1. Research & Design

   • Define execution requirements for each check type.
   • Establish coroutine-based execution flow.

2. Development

   • Implement execution logic for each check type.
   • Ensure coroutine-based execution for interruption support.
   • Integrate with common helper libraries.

3. Unit Testing

   • Develop tests to validate each check execution.
   • Ensure proper handling of scan interruptions.

4. Documentation

   • Document execution flow and helper library usage.
   • Provide examples of check execution behavior.

Definition of Done

• Execution logic for all check types is implemented.
• Coroutine-based execution supports scan interruption.
• Unit tests validate execution correctness.
• Documentation is complete and reviewed.

[jr0me]

Update

At the moment, I’m focused on analyzing the wm_sca_do_scan function to understand how the SCA module evaluates and processes individual checks. This includes examining how it handles different rule types (file, command, process, etc.), manages variable substitution, selects the appropriate regex engine, and applies aggregation strategies (ALL, ANY, NONE).
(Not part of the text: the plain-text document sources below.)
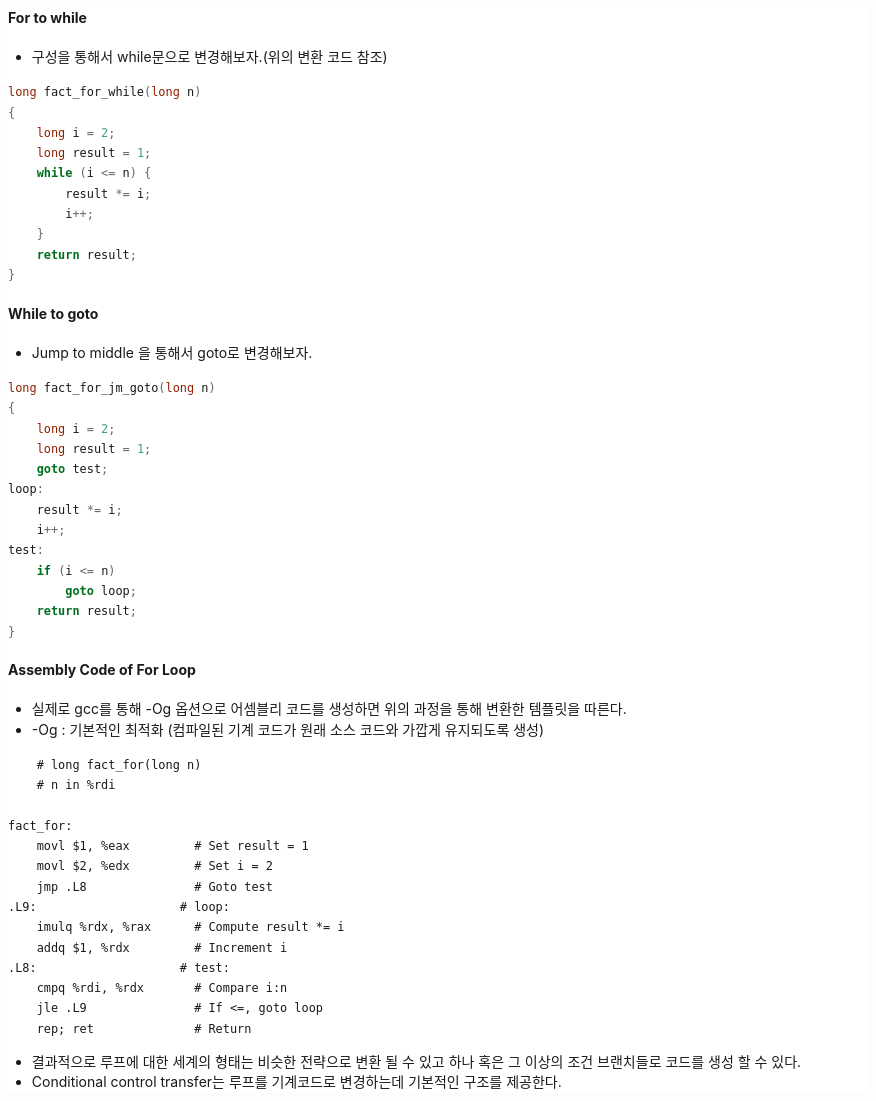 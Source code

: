 #### For to while

- 구성을 통해서 while문으로 변경해보자.(위의 변환 코드 참조)

```c
long fact_for_while(long n)
{
    long i = 2;
    long result = 1;
    while (i <= n) {
        result *= i;
        i++;
    }
    return result;
}
```

#### While to goto

- Jump to middle 을 통해서 goto로 변경해보자.

```c
long fact_for_jm_goto(long n)
{
    long i = 2;
    long result = 1;
    goto test;
loop:
    result *= i;
    i++;
test:
    if (i <= n)
        goto loop;
    return result;
}
```

#### Assembly Code of For Loop

- 실제로 gcc를 통해 -Og 옵션으로 어셈블리 코드를 생성하면 위의 과정을 통해 변환한 템플릿을 따른다.
- -Og : 기본적인 최적화 (컴파일된 기계 코드가 원래 소스 코드와 가깝게 유지되도록 생성)

```assembly
	# long fact_for(long n)
	# n in %rdi
	
fact_for:
	movl $1, %eax         # Set result = 1
	movl $2, %edx         # Set i = 2
	jmp .L8               # Goto test
.L9:                    # loop:
	imulq %rdx, %rax      # Compute result *= i
	addq $1, %rdx         # Increment i
.L8:                    # test:
	cmpq %rdi, %rdx       # Compare i:n
	jle .L9               # If <=, goto loop
	rep; ret              # Return
```

- 결과적으로 루프에 대한 세계의 형태는 비슷한 전략으로 변환 될 수 있고 하나 혹은 그 이상의 조건 브랜치들로 코드를 생성 할 수 있다.
- Conditional control transfer는 루프를 기계코드로 변경하는데 기본적인 구조를 제공한다.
I’m also looking into how results are collected, how events are built and sent, and how the function interacts with the cis_db_for_hash structure to prevent duplicate alerts.

[jr0me]

Update

Started implementing an abstraction for the policy classes that will carry the execution logic.

[jr0me]

Update

I continue to design and implement the rule evaluation classes.

[jr0me]

Update

Refactored the current code, implemented parsing functions to separate rule types from pattern, negation marks, sorting variables and replacing them.

[jr0me]

Update

Opened draft PR with most rule evaluators drafted #753

[jr0me]

Update

Re implemented OsUtils to get the list of running processes for the process rule evaluation.

[jr0me]

Implemented missing logic in evaluators and added tests to all of them but Registry type.

[jr0me]

Fixed some issues that were incorporated with the latest rebase.
Added Registry tests.
Using Utils::Exec from cmdHelper doesn't work like the 4.x implementation, and command's output leak into the console. I'm looking into Boost::process to achieve a similar behavior as the one from 4.x

[jr0me]

Implemented a new Utils::Exec based on boost::process. While keeping the old implementation as PipeOpen (renamed). Looking into generating event messages with results from policy checks.

[jr0me]

Corrected some comments on PR, which is now opened and ready for review.